So. There are a lot of resources about win64 calling, but information is quite confusing and not so clear as expected. I'll try to summarize the all calling aspects and put example code that covers all cases.
Let's describe the task: I want to have a function that can call any win64 native function with up to any count of any typed arguments. Including floating point (single and double precision) arguments and floating point function results.
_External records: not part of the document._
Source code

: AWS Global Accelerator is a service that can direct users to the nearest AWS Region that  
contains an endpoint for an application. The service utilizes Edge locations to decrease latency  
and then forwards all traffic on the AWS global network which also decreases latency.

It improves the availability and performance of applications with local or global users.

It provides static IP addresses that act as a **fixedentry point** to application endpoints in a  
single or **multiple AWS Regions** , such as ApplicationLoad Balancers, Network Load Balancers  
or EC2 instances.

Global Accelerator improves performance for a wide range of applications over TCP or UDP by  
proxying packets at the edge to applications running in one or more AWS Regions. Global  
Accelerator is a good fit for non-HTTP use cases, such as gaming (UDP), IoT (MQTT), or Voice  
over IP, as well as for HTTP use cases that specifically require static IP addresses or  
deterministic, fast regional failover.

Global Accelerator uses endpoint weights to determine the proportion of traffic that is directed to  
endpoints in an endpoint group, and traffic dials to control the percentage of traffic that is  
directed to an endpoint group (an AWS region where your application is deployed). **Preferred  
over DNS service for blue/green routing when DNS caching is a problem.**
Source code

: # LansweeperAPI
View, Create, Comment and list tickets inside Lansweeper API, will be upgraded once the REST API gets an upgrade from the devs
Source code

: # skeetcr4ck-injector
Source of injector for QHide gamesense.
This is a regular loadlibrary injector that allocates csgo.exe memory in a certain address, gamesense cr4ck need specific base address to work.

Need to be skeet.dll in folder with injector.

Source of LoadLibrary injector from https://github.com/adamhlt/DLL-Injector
Choose the prototype of our universal calling function:
long x64_call(long argv[], long argc, void* function, long type);
// long is 64-bit machine word, void* is 64-bit pointer; fyi
where
* argv: array of arguments, independent of argument type
* argc: count of arguments in argv array
* function: calling function
* type: function returning type, 0 means integer, 1 means float and 2 means double
Is it required to describe why we use 64-bit words as every argument? 8-bit char, 16-bit word, 32-bit word, 64-bit word always sends as full 64-bit word with possible garbage in unused register part. 32-bit floats and 64-bit doubles sends as full 64-bit word. Ok?
And now the main information about calling before I post function code:
1 First 4 arguments always sending over registers. It doesn't matter what type of argument is - integer, float or pointer. Only 4 (four) arguments, not 3 and not 5.
2 This first fixed point arguments (all but floats) putting in rcx, rdx, r8 and r9 respectively.
3 First floating point arguments putting in xmm0, xmm1, xmm2 and xmm3.
4 All other arguments (if exists any) always sending via stack in right-to-left order and it doesn't matter of type of argument is, again.
5 Before calling the function you must subtract 4 64-bit words from stack pointer ( sub rsp, 32). It's stupid for me, but it's true.
7 Stack must be freed by caller (callee must return with same rsp as started). In other words before and after "call" instruction rsp must be same.
8 rcx, rdx, r8, r9, r10, r11, xmm0, xmm1, xmm2, xmm3 is volatile (can be destroyed by called function.)
9 And last but first - before calling the function your stack must be aligned for 16 bytes boundary (128-bit).
Again, only 4 (four) first arguments sending over registers. It means that if you want to send (int,int,float,int,float) then anyway only first 4 arguments will be "registered" and 5th argument must be sent over stack.
If we try to send (float,float,float,float,int) then we need to fill xmm0-xmm3 and 5th argument must be sent over stack. It doesn't matter that we have 4 unused registers (rcx,rdx,r8,r9), win64 don't care this resources and speed wasting. Clear?
That's all for requirements. Now I post the function source for you to check how it really works and not only talks.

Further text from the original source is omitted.